(Stored entries)
------

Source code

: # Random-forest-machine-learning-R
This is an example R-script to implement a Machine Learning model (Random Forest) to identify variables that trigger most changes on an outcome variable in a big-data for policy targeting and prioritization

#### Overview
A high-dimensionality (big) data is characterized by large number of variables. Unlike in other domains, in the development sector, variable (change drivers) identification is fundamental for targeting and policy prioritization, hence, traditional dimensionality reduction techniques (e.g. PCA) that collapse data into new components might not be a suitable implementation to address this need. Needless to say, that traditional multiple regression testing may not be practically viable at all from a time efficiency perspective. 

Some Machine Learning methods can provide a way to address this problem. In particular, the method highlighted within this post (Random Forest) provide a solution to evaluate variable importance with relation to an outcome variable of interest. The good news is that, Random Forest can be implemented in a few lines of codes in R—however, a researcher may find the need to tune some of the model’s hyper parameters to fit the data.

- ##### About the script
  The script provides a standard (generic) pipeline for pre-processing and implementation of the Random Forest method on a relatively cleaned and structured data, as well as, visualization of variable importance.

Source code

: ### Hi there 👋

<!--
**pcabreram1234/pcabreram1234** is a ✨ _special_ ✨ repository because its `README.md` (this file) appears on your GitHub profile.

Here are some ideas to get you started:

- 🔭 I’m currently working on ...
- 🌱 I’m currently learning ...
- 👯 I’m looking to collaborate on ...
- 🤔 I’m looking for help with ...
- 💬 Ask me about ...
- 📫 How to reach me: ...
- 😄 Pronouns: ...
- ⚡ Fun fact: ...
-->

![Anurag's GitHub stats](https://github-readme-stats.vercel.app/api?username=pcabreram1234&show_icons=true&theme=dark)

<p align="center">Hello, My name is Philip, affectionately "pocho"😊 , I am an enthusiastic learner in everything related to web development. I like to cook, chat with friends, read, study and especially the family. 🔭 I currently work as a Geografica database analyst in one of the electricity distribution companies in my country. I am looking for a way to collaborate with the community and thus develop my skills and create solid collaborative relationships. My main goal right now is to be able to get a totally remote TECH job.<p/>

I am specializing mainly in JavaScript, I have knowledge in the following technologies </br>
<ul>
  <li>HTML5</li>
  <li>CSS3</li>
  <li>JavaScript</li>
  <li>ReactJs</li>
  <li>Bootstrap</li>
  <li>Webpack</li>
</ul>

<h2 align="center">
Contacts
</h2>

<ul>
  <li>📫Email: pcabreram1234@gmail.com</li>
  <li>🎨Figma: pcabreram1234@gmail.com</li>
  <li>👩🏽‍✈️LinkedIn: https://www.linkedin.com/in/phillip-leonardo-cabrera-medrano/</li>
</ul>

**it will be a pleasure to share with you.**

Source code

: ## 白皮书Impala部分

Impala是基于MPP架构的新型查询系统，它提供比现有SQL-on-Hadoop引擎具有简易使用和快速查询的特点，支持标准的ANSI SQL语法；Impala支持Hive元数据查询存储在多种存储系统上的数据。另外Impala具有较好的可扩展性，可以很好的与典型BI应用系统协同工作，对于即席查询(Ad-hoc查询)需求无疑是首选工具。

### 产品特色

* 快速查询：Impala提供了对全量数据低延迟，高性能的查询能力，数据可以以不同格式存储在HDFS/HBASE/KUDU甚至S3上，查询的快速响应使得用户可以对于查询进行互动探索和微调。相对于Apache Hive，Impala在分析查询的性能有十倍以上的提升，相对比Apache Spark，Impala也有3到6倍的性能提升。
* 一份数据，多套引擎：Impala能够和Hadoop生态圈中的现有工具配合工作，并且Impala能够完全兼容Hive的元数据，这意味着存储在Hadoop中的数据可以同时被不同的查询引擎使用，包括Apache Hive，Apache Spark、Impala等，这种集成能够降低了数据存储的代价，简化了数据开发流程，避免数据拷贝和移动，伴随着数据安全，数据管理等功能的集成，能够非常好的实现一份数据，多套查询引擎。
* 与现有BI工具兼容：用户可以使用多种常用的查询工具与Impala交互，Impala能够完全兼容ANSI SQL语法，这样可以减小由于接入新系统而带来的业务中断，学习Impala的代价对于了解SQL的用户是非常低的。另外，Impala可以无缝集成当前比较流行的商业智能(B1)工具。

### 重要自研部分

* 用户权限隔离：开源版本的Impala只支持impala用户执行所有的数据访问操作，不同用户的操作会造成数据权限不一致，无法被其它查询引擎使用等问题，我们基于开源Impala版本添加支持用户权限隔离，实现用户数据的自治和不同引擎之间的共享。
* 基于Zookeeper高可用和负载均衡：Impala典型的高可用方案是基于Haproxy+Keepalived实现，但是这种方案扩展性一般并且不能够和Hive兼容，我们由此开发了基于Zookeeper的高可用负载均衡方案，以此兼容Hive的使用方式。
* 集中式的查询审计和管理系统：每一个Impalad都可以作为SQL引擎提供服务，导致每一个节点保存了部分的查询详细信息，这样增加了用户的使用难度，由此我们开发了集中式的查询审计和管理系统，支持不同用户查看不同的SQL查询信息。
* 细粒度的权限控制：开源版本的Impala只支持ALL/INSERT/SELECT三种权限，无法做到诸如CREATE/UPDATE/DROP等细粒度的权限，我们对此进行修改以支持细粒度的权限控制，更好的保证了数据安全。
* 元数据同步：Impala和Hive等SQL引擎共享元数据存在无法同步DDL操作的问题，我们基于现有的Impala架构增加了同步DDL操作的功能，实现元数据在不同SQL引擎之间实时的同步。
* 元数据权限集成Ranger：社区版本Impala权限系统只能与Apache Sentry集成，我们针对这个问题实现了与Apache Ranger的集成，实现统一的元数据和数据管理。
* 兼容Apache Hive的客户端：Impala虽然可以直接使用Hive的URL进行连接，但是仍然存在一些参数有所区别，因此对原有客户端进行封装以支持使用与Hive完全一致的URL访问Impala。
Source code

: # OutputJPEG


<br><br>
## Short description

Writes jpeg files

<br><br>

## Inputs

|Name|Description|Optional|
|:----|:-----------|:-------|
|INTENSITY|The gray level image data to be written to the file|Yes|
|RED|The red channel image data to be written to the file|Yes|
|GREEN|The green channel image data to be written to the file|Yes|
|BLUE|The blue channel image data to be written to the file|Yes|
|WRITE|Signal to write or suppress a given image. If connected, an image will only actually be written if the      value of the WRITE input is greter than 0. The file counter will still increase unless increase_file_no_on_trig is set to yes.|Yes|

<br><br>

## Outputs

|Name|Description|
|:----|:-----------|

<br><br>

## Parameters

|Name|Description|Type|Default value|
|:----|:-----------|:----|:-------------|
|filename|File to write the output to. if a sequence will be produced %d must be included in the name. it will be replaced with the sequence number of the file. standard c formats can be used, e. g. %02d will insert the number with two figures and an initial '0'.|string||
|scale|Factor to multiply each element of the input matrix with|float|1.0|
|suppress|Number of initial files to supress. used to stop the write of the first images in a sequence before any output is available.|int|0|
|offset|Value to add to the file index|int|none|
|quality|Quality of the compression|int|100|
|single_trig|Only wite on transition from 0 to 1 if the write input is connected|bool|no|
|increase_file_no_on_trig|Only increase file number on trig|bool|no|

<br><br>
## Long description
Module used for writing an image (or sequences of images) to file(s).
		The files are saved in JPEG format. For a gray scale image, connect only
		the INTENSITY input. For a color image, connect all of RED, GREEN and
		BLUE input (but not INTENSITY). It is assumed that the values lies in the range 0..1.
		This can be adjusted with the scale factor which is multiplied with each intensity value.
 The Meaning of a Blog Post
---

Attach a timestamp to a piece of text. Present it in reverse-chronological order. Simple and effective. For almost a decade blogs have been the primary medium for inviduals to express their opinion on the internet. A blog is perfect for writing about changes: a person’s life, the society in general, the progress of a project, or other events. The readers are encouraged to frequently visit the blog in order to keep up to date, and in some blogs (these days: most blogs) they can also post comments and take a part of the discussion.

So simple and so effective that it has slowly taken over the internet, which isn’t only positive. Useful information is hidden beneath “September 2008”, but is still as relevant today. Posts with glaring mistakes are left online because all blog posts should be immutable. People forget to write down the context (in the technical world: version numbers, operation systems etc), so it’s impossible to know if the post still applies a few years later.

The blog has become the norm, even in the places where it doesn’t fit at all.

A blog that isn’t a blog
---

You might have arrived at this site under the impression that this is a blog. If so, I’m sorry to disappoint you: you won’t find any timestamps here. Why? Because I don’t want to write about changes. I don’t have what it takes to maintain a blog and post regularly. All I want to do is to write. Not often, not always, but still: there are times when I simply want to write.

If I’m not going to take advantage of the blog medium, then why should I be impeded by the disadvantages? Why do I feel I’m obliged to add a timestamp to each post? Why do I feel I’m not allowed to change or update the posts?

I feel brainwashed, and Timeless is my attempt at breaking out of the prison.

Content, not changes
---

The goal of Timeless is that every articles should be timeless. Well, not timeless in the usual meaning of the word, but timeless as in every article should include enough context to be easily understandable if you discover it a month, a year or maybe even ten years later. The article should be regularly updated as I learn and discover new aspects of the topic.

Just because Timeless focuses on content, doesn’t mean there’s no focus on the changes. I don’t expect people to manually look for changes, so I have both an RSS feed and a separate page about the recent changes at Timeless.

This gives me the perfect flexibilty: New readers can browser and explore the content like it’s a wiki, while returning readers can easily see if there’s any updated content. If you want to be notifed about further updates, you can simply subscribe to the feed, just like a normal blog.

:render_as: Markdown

------

[Requirement] Filter the records above and copy every line that contains the word "bool".

[Task response]
|single_trig|Only wite on transition from 0 to 1 if the write input is connected|bool|no|
|increase_file_no_on_trig|Only increase file number on trig|bool|no|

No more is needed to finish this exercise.